GTDB Forum

Difference between GTDB taxonomy and bac120.tree

Hi everyone. I’m a bit confused about some differences I noticed between the newick tree that can be downloaded from the GTDB repository (currently using bac120_r95.tree) and the taxonomy found on GTDB - Tree. It’s probably something trivial that I’m missing.

I am trying to make a tree that shows the relation between selected genuses by pruning the bac120_r95.tree tree. One genus that I want to show is g__Rubinisphaera . This genus (and others) is present on the website, but not in the newick tree file, how come? Is there another tree file that contains it?

Hi. Taxa represented by a single genome have no internal node so will not appear in the Newick tree. So, in your case, the only species in g__Rubinisphaera is s__Rubinisphaera brasiliensis which is represented by the genome GCF_000165715.2. As such, there is no internal node to hang the label g__Rubinisphaera.

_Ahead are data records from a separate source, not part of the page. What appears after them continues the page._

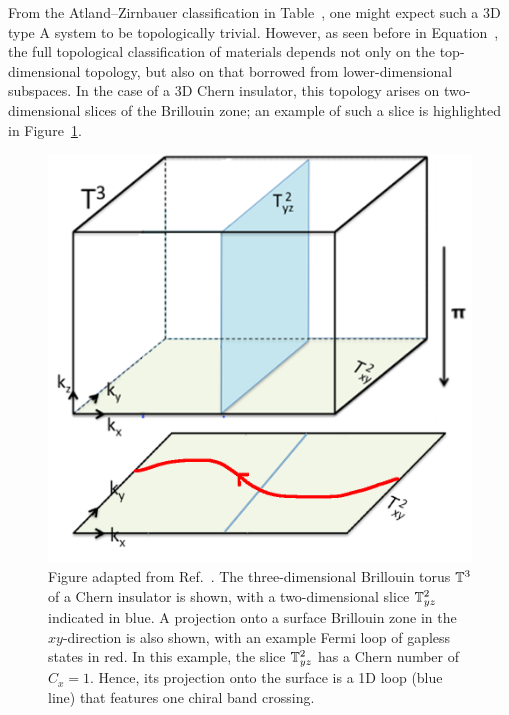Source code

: From the Atland--Zirnbauer classification in Table~\red{[reference]}, %
one might expect such a 3D type A system to be topologically trivial. However, as seen before in Equation~, %
the full topological classification of materials depends not only on the top-dimensional topology, but also on that borrowed from lower-dimensional subspaces. In the case of a 3D Chern insulator, this topology arises on two-dimensional slices of the Brillouin zone; an example of such a slice is highlighted in Figure~\ref{fig:3D_Chern_insulator}.
\begin{figure}[htb!]
	\centering
	\includegraphics[width=.5\linewidth]{Images/3D_Chern_insulator}
	\caption{Figure adapted from Ref.~\cite{Mathai_math-review}. The three-dimensional Brillouin torus $\mathbb{T}^3$ of a Chern insulator is shown, with a two-dimensional slice $\mathbb{T}_{yz}^2$ indicated in blue. A projection onto a surface Brillouin zone in the $xy$-direction is also shown, with an example Fermi loop of gapless states in red. In this example, the slice $\mathbb{T}_{yz}^2$ has a Chern number of $C_{x} = 1$. Hence, its projection onto the surface is a 1D loop (blue line) that features one chiral band crossing.}
	\label{fig:3D_Chern_insulator}
\end{figure}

We do provide a tree where the terminal (leaf) nodes are GTDB taxon names instead of the genome IDs:
https://data.gtdb.ecogenomic.org/releases/release95/95.0/auxillary_files/bac120_r95.sp_labels.tree

g__Rubinisphaera will show up in this tree on a leaf node.

Cheers,
Donovan

Thank you for your reply!

I see what you mean. However, since the node g__Rubinisphaera is not present also in the tree you linked, would renaming the s__Rubinisphaera brasiliensis to g__Rubinisphaera be a correct approach in my case?

Gianluca

Hi. Sorry for the slow reply. You are correct that the leaf node labelled s__Rubinisphaera brasiliensis is also the correct node for the taxon g__Rubinisphaera.